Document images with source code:

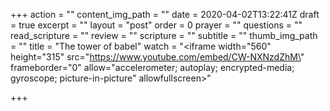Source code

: +++
action = ""
content_img_path = ""
date = 2020-04-02T13:22:41Z
draft = true
excerpt = ""
layout = "post"
order = 0
prayer = ""
questions = ""
read_scripture = ""
review = ""
scripture = ""
subtitle = ""
thumb_img_path = ""
title = "The tower of babel"
watch = "<iframe width=\"560\" height=\"315\" src=\"https://www.youtube.com/embed/CW-NXNzdZhM\" frameborder=\"0\" allow=\"accelerometer; autoplay; encrypted-media; gyroscope; picture-in-picture\" allowfullscreen></iframe>"

+++
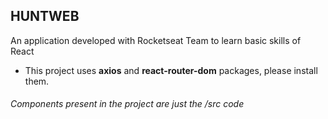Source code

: ## HUNTWEB

An application developed with Rocketseat Team to learn basic skills of React

 * This project uses **axios** and **react-router-dom** packages, please install them.
 
 ###### Components present in the project are just the /src code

Your task:
Write out the records word for word. Pictures stay out.

Solution for this task:
Source code

: +++
action = ""
content_img_path = ""
date = 2020-04-02T13:22:41Z
draft = true
excerpt = ""
layout = "post"
order = 0
prayer = ""
questions = ""
read_scripture = ""
review = ""
scripture = ""
subtitle = ""
thumb_img_path = ""
title = "The tower of babel"
watch = "<iframe width=\"560\" height=\"315\" src=\"https://www.youtube.com/embed/CW-NXNzdZhM\" frameborder=\"0\" allow=\"accelerometer; autoplay; encrypted-media; gyroscope; picture-in-picture\" allowfullscreen></iframe>"

+++
Source code

: ## HUNTWEB

An application developed with Rocketseat Team to learn basic skills of React

 * This project uses **axios** and **react-router-dom** packages, please install them.
 
 ###### Components present in the project are just the /src code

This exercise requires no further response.